龍瀬小学校を訪問し、ウクライナ人道支援に感謝を伝えたナディーヤさん


交流後に児童らと記念撮影するナディーヤさん

ナディーヤさん、龍瀬小の義援金に感謝
「美しい島に暮らせて幸せ」

 ウクライナ人道支援義援金に対するお礼のためウクライナ人のツビリューク・ナディーヤさん(33)が13日、龍郷町立龍瀬小学校(堀内俊勝校長、児童81人)を訪れ、支援金への感謝を伝えた。サトウキビ栽培に携わる5・6年生27人が参加。連日、戦争の惨劇が報道されるウクライナ情勢。当事者のナディーヤさんの言葉一つひとつに耳を傾け、平和の尊さや自由、感謝の心を学んだ。

 同校は6日、昨年度栽培したサトウキビの売り上げを日本赤十字社龍郷町分区(竹田泰典分区長)に人道支援金として寄付した。預かった義援金は日赤本社を通じて、ウクライナ国内及び周辺諸国への救援活動の支援に充てられる。

 ナディーヤさんは支援金の記事を知り、町に相談。直接、感謝を伝える場を設けた。

 ウクライナの国旗や国章の説明、歴史や食文化、現況などを紹介。ナディーヤさんは「みんなのやさしい気持ち、支援や協力に感謝」を述べ、児童らの成長を願い、「勇気を持って、諦めないで夢を叶えてほしい。一人ひとり、周りの人にはやさしくしてほしい」と呼び掛けた。最後はウクライナ民謡を披露し交流を終えた。ロシアによる侵攻で心が傷ついたナディーヤさん。「奄美で元気を取り戻したかった。美しい島に暮らせて、とても幸せ」と笑顔を見せた。
   
 ナディーヤさんは2006年、「キエフナイチンゲール合唱団」の一員として来日を皮切りに、これまで3回来島。今回、ウクライナから避難するため、バスや電車でスロバキア、ハンガリーを経由しイギリスに到着、3月27日に来日。10年来の友人、中川沙織さん(43・同町瀬留在住)の支援、サポートを受け、今月上旬に来島した。つかの間の奄美滞在に心が安らいだというナディーヤさん。今後は、ウクライナに残っている母親や妹2人、親族9人の早期の来日を希望。仕事上の都合で沖縄に拠点を移し、再会を心待ちにしているという。

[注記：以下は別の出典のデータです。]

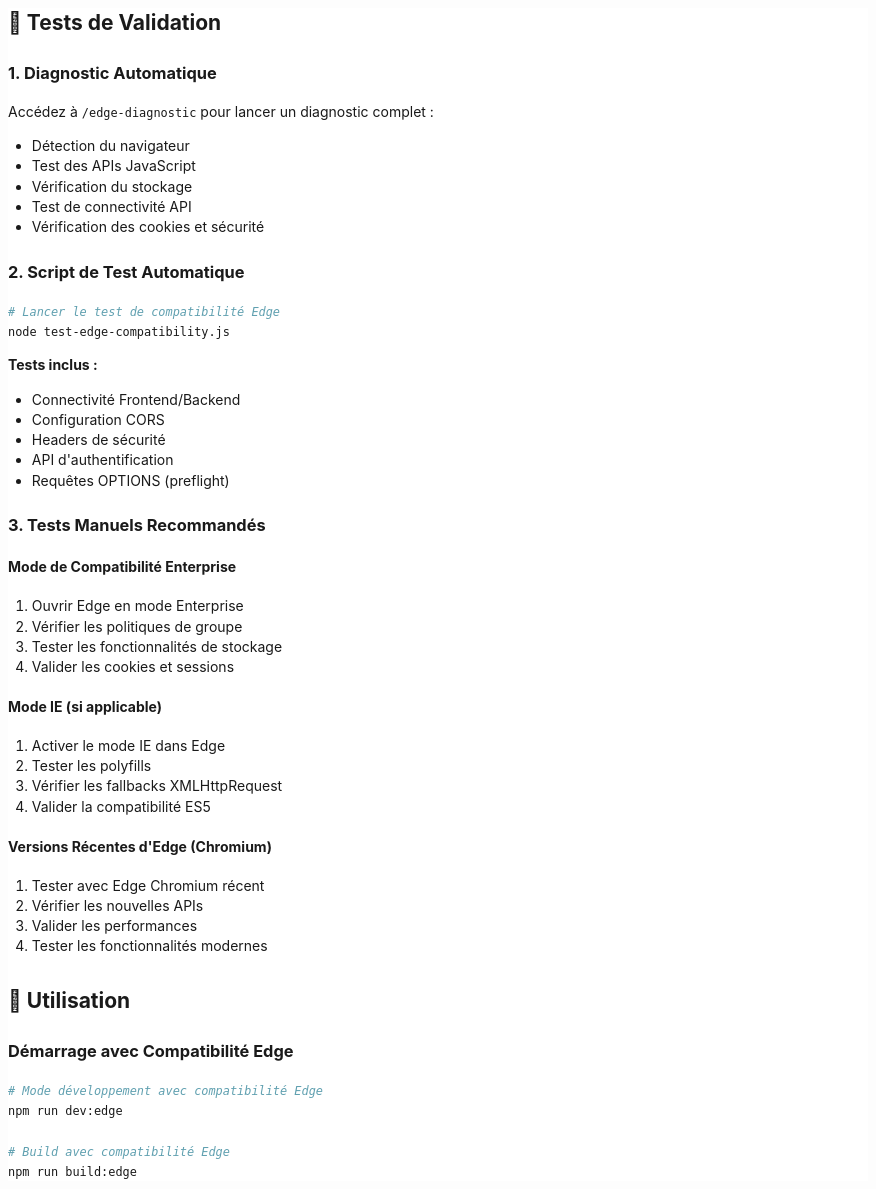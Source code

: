 ## 🧪 Tests de Validation

### 1. Diagnostic Automatique
Accédez à `/edge-diagnostic` pour lancer un diagnostic complet :
- Détection du navigateur
- Test des APIs JavaScript
- Vérification du stockage
- Test de connectivité API
- Vérification des cookies et sécurité

### 2. Script de Test Automatique
```bash
# Lancer le test de compatibilité Edge
node test-edge-compatibility.js
```

**Tests inclus :**
- Connectivité Frontend/Backend
- Configuration CORS
- Headers de sécurité
- API d'authentification
- Requêtes OPTIONS (preflight)

### 3. Tests Manuels Recommandés

#### Mode de Compatibilité Enterprise
1. Ouvrir Edge en mode Enterprise
2. Vérifier les politiques de groupe
3. Tester les fonctionnalités de stockage
4. Valider les cookies et sessions

#### Mode IE (si applicable)
1. Activer le mode IE dans Edge
2. Tester les polyfills
3. Vérifier les fallbacks XMLHttpRequest
4. Valider la compatibilité ES5

#### Versions Récentes d'Edge (Chromium)
1. Tester avec Edge Chromium récent
2. Vérifier les nouvelles APIs
3. Valider les performances
4. Tester les fonctionnalités modernes

## 🚀 Utilisation

### Démarrage avec Compatibilité Edge
```bash
# Mode développement avec compatibilité Edge
npm run dev:edge

# Build avec compatibilité Edge
npm run build:edge
```
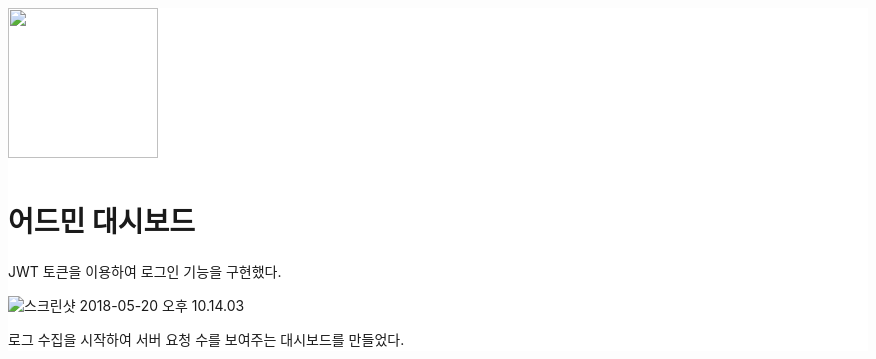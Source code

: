   <div class='gallery-icon portrait'>
    <a href='https://yongj.in/2018/05/20/%ed%95%9c%ea%b5%ad%ec%99%b8%eb%8c%80-%ec%a3%bc%eb%b3%80-%ec%8b%9d%eb%8b%b9-%ec%b6%94%ec%b2%9c%ec%95%b1-lento/%e1%84%89%e1%85%b3%e1%84%8f%e1%85%b3%e1%84%85%e1%85%b5%e1%86%ab%e1%84%89%e1%85%a3%e1%86%ba-2018-05-20-%e1%84%8b%e1%85%a9%e1%84%92%e1%85%ae-10-30-15/'><img width="150" height="150" src="https://raw.githubusercontent.com/16Yongjin/16Yongjin.github.io/master/wp-content/uploads/2018/05/e18489e185b3e1848fe185b3e18485e185b5e186abe18489e185a3e186ba-2018-05-20-e1848be185a9e18492e185ae-10-30-15-150x150.png" class="attachment-thumbnail size-thumbnail" alt="" srcset="https://raw.githubusercontent.com/16Yongjin/16Yongjin.github.io/master/wp-content/uploads/2018/05/e18489e185b3e1848fe185b3e18485e185b5e186abe18489e185a3e186ba-2018-05-20-e1848be185a9e18492e185ae-10-30-15-150x150.png 150w, https://raw.githubusercontent.com/16Yongjin/16Yongjin.github.io/master/wp-content/uploads/2018/05/e18489e185b3e1848fe185b3e18485e185b5e186abe18489e185a3e186ba-2018-05-20-e1848be185a9e18492e185ae-10-30-15-85x85.png 85w" sizes="(max-width: 150px) 100vw, 150px" /></a>
  </div></figure>
</div>

# 어드민 대시보드

JWT 토큰을 이용하여 로그인 기능을 구현했다.

<img class="alignnone  wp-image-737" src="https://raw.githubusercontent.com/16Yongjin/16Yongjin.github.io/master/wp-content/uploads/2018/05/e18489e185b3e1848fe185b3e18485e185b5e186abe18489e185a3e186ba-2018-05-20-e1848be185a9e18492e185ae-10-14-03.png" alt="스크린샷 2018-05-20 오후 10.14.03" width="675" height="414" srcset="https://raw.githubusercontent.com/16Yongjin/16Yongjin.github.io/master/wp-content/uploads/2018/05/e18489e185b3e1848fe185b3e18485e185b5e186abe18489e185a3e186ba-2018-05-20-e1848be185a9e18492e185ae-10-14-03.png 1259w, https://raw.githubusercontent.com/16Yongjin/16Yongjin.github.io/master/wp-content/uploads/2018/05/e18489e185b3e1848fe185b3e18485e185b5e186abe18489e185a3e186ba-2018-05-20-e1848be185a9e18492e185ae-10-14-03-300x184.png 300w, https://raw.githubusercontent.com/16Yongjin/16Yongjin.github.io/master/wp-content/uploads/2018/05/e18489e185b3e1848fe185b3e18485e185b5e186abe18489e185a3e186ba-2018-05-20-e1848be185a9e18492e185ae-10-14-03-768x471.png 768w, https://raw.githubusercontent.com/16Yongjin/16Yongjin.github.io/master/wp-content/uploads/2018/05/e18489e185b3e1848fe185b3e18485e185b5e186abe18489e185a3e186ba-2018-05-20-e1848be185a9e18492e185ae-10-14-03-1024x628.png 1024w, https://raw.githubusercontent.com/16Yongjin/16Yongjin.github.io/master/wp-content/uploads/2018/05/e18489e185b3e1848fe185b3e18485e185b5e186abe18489e185a3e186ba-2018-05-20-e1848be185a9e18492e185ae-10-14-03-1000x613.png 1000w, https://raw.githubusercontent.com/16Yongjin/16Yongjin.github.io/master/wp-content/uploads/2018/05/e18489e185b3e1848fe185b3e18485e185b5e186abe18489e185a3e186ba-2018-05-20-e1848be185a9e18492e185ae-10-14-03-489x300.png 489w" sizes="(max-width: 675px) 100vw, 675px" /> 

로그 수집을 시작하여 서버 요청 수를 보여주는 대시보드를 만들었다.
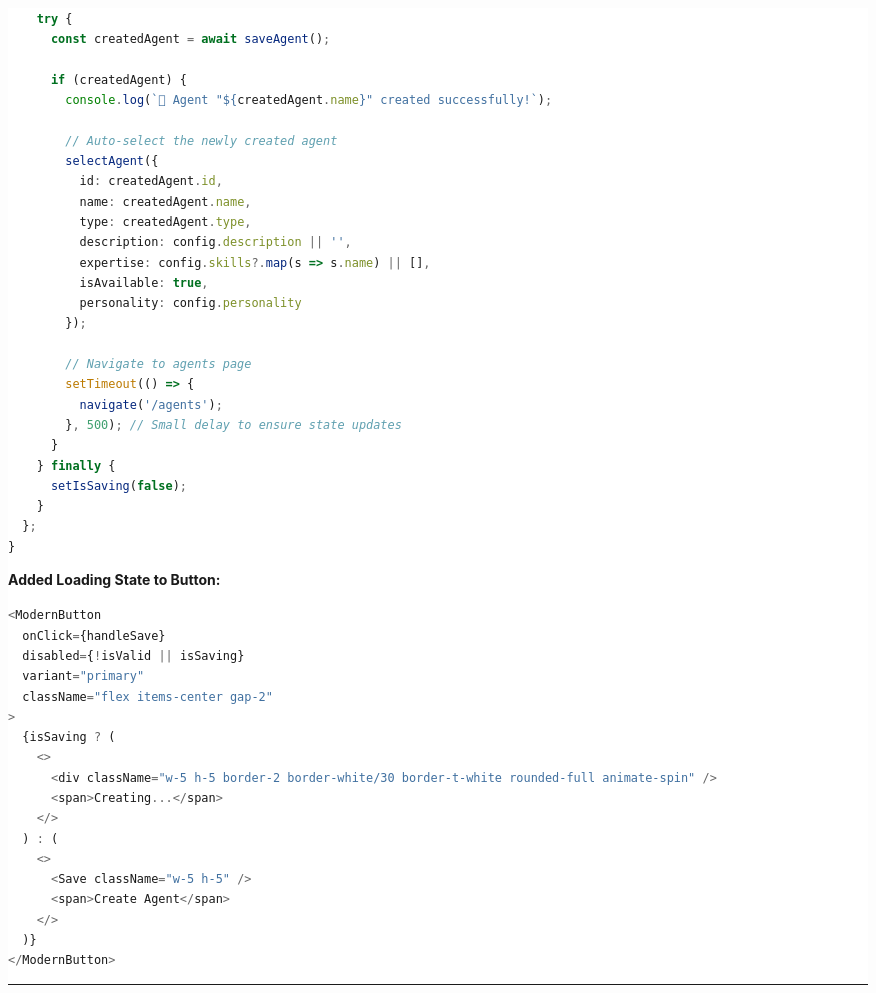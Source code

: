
 ```typescript
    try {
      const createdAgent = await saveAgent();
      
      if (createdAgent) {
        console.log(`🎉 Agent "${createdAgent.name}" created successfully!`);
        
        // Auto-select the newly created agent
        selectAgent({
          id: createdAgent.id,
          name: createdAgent.name,
          type: createdAgent.type,
          description: config.description || '',
          expertise: config.skills?.map(s => s.name) || [],
          isAvailable: true,
          personality: config.personality
        });
        
        // Navigate to agents page
        setTimeout(() => {
          navigate('/agents');
        }, 500); // Small delay to ensure state updates
      }
    } finally {
      setIsSaving(false);
    }
  };
}
```

**Added Loading State to Button:**
```typescript
<ModernButton
  onClick={handleSave}
  disabled={!isValid || isSaving}
  variant="primary"
  className="flex items-center gap-2"
>
  {isSaving ? (
    <>
      <div className="w-5 h-5 border-2 border-white/30 border-t-white rounded-full animate-spin" />
      <span>Creating...</span>
    </>
  ) : (
    <>
      <Save className="w-5 h-5" />
      <span>Create Agent</span>
    </>
  )}
</ModernButton>
```

---
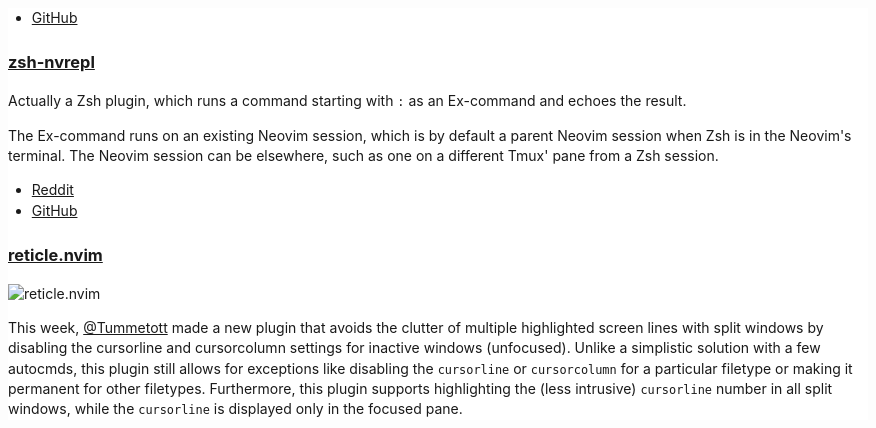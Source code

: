 - [GitHub](https://github.com/roobert/node-type.nvim)


<h3 id="zsh-nvrepl">
  <a href="#zsh-nvrepl">
    <span class="icon-text">
      <span class="icon">
        <i class="fa-solid fa-book"></i>
      </span>
    </span>
    <span>zsh-nvrepl</span>
  </a>
</h3>

<video controls>
  <source
    src="https://user-images.githubusercontent.com/30277794/216598210-c9502a8b-a05e-4ab3-8e43-e446bb452f79.mp4"
    type="video/mp4"
  >
</video>

Actually a Zsh plugin, which runs a command starting with `:` as an Ex-command and echoes the result.

The Ex-command runs on an existing Neovim session, which is by default a parent Neovim session when Zsh is in the Neovim's 
terminal. The Neovim session can be elsewhere, such as one on a different Tmux' pane from a Zsh session.

- [Reddit](https://www.reddit.com/r/neovim/comments/10sjopa/zshnvrepl_a_zsh_plugin_that_runs_excommands_on/)
- [GitHub](https://github.com/atusy/zsh-nvrepl)


<h3 id="new-reticle.nvim">
  <a href="#new-reticle.nvim">
    <span class="icon-text">
      <span class="icon">
        <i class="fa-solid fa-book"></i>
      </span>
    </span>
    <span>reticle.nvim</span>
  </a>
</h3>

![reticle.nvim](https://user-images.githubusercontent.com/506592/216852110-46fbddbd-3461-4331-9536-09ee9f88f90a.gif)

This week, [@Tummetott](https://github.com/Tummetott) made a new plugin that avoids the clutter of multiple highlighted 
screen lines with split windows by disabling the cursorline and cursorcolumn settings for inactive windows (unfocused). 
Unlike a simplistic solution with a few autocmds, this plugin still allows for exceptions like disabling the 
`cursorline` or `cursorcolumn` for a particular filetype or making it permanent for other filetypes. Furthermore, this 
plugin supports highlighting the (less intrusive) `cursorline` number in all split windows, while the `cursorline` is 
displayed only in the focused pane.
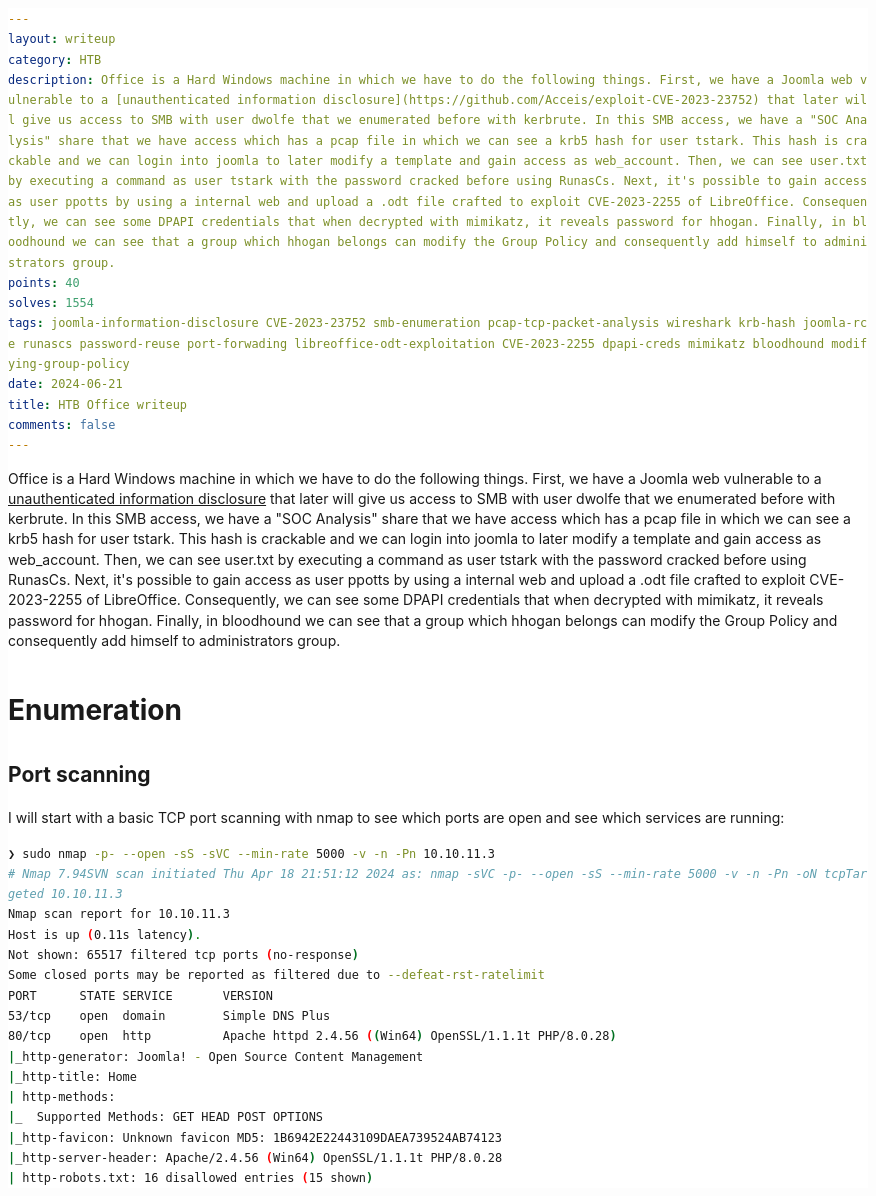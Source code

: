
 ```yaml
---
layout: writeup
category: HTB
description: Office is a Hard Windows machine in which we have to do the following things. First, we have a Joomla web vulnerable to a [unauthenticated information disclosure](https://github.com/Acceis/exploit-CVE-2023-23752) that later will give us access to SMB with user dwolfe that we enumerated before with kerbrute. In this SMB access, we have a "SOC Analysis" share that we have access which has a pcap file in which we can see a krb5 hash for user tstark. This hash is crackable and we can login into joomla to later modify a template and gain access as web_account. Then, we can see user.txt by executing a command as user tstark with the password cracked before using RunasCs. Next, it's possible to gain access as user ppotts by using a internal web and upload a .odt file crafted to exploit CVE-2023-2255 of LibreOffice. Consequently, we can see some DPAPI credentials that when decrypted with mimikatz, it reveals password for hhogan. Finally, in bloodhound we can see that a group which hhogan belongs can modify the Group Policy and consequently add himself to administrators group.
points: 40
solves: 1554
tags: joomla-information-disclosure CVE-2023-23752 smb-enumeration pcap-tcp-packet-analysis wireshark krb-hash joomla-rce runascs password-reuse port-forwading libreoffice-odt-exploitation CVE-2023-2255 dpapi-creds mimikatz bloodhound modifying-group-policy
date: 2024-06-21
title: HTB Office writeup
comments: false
---
```


Office is a Hard Windows machine in which we have to do the following things. First, we have a Joomla web vulnerable to a [unauthenticated information disclosure](https://github.com/Acceis/exploit-CVE-2023-23752) that later will give us access to SMB with user dwolfe that we enumerated before with kerbrute. In this SMB access, we have a "SOC Analysis" share that we have access which has a pcap file in which we can see a krb5 hash for user tstark. This hash is crackable and we can login into joomla to later modify a template and gain access as web_account. Then, we can see user.txt by executing a command as user tstark with the password cracked before using RunasCs. Next, it's possible to gain access as user ppotts by using a internal web and upload a .odt file crafted to exploit CVE-2023-2255 of LibreOffice. Consequently, we can see some DPAPI credentials that when decrypted with mimikatz, it reveals password for hhogan. Finally, in bloodhound we can see that a group which hhogan belongs can modify the Group Policy and consequently add himself to administrators group.

# Enumeration

## Port scanning

I will start with a basic TCP port scanning with nmap to see which ports are open and see which services are running:

```bash
❯ sudo nmap -p- --open -sS -sVC --min-rate 5000 -v -n -Pn 10.10.11.3
# Nmap 7.94SVN scan initiated Thu Apr 18 21:51:12 2024 as: nmap -sVC -p- --open -sS --min-rate 5000 -v -n -Pn -oN tcpTargeted 10.10.11.3
Nmap scan report for 10.10.11.3
Host is up (0.11s latency).
Not shown: 65517 filtered tcp ports (no-response)
Some closed ports may be reported as filtered due to --defeat-rst-ratelimit
PORT      STATE SERVICE       VERSION
53/tcp    open  domain        Simple DNS Plus
80/tcp    open  http          Apache httpd 2.4.56 ((Win64) OpenSSL/1.1.1t PHP/8.0.28)
|_http-generator: Joomla! - Open Source Content Management
|_http-title: Home
| http-methods: 
|_  Supported Methods: GET HEAD POST OPTIONS
|_http-favicon: Unknown favicon MD5: 1B6942E22443109DAEA739524AB74123
|_http-server-header: Apache/2.4.56 (Win64) OpenSSL/1.1.1t PHP/8.0.28
| http-robots.txt: 16 disallowed entries (15 shown)
```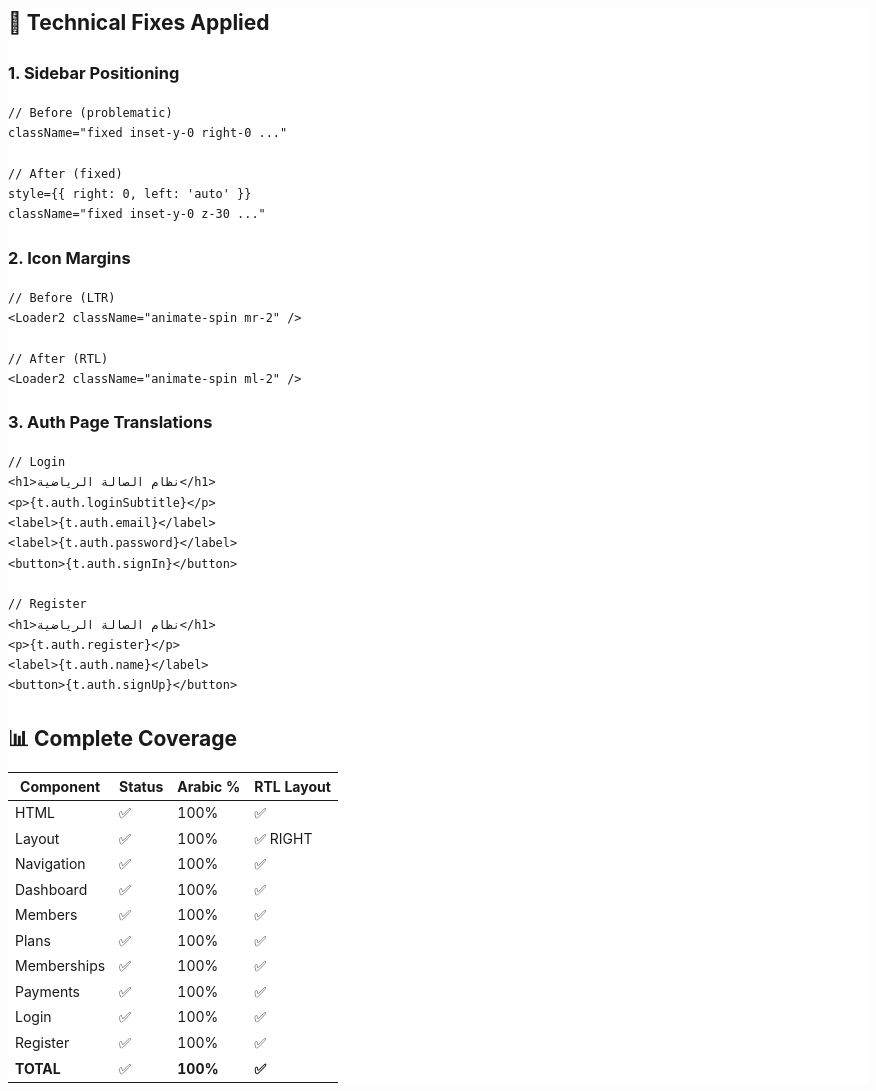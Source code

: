 ## 🔧 Technical Fixes Applied

### 1. Sidebar Positioning

```tsx
// Before (problematic)
className="fixed inset-y-0 right-0 ..."

// After (fixed)
style={{ right: 0, left: 'auto' }}
className="fixed inset-y-0 z-30 ..."
```

### 2. Icon Margins

```tsx
// Before (LTR)
<Loader2 className="animate-spin mr-2" />

// After (RTL)
<Loader2 className="animate-spin ml-2" />
```

### 3. Auth Page Translations

```tsx
// Login
<h1>نظام الصالة الرياضية</h1>
<p>{t.auth.loginSubtitle}</p>
<label>{t.auth.email}</label>
<label>{t.auth.password}</label>
<button>{t.auth.signIn}</button>

// Register
<h1>نظام الصالة الرياضية</h1>
<p>{t.auth.register}</p>
<label>{t.auth.name}</label>
<button>{t.auth.signUp}</button>
```

## 📊 Complete Coverage

| Component   | Status | Arabic % | RTL Layout |
| ----------- | ------ | -------- | ---------- |
| HTML        | ✅     | 100%     | ✅         |
| Layout      | ✅     | 100%     | ✅ RIGHT   |
| Navigation  | ✅     | 100%     | ✅         |
| Dashboard   | ✅     | 100%     | ✅         |
| Members     | ✅     | 100%     | ✅         |
| Plans       | ✅     | 100%     | ✅         |
| Memberships | ✅     | 100%     | ✅         |
| Payments    | ✅     | 100%     | ✅         |
| Login       | ✅     | 100%     | ✅         |
| Register    | ✅     | 100%     | ✅         |
| **TOTAL**   | ✅     | **100%** | **✅**     |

 6年生の﨑田乃愛さんは「ウクライナはすてきな国だと思った」、ナディーヤさんの「歌がとてもすてき、ぜひ行って見たいと思った。戦争は本当に辛いことだと実感が伝わった」と感想を話した。

 児童との交流を終えたナディーヤさんは「学校や先生方、児童に直接、感謝を伝えたかった。日本とウクライナの絆を深めたいと思った。平和になった時には、もっと交流出来たらうれしい」と有意義な時間を過ごした。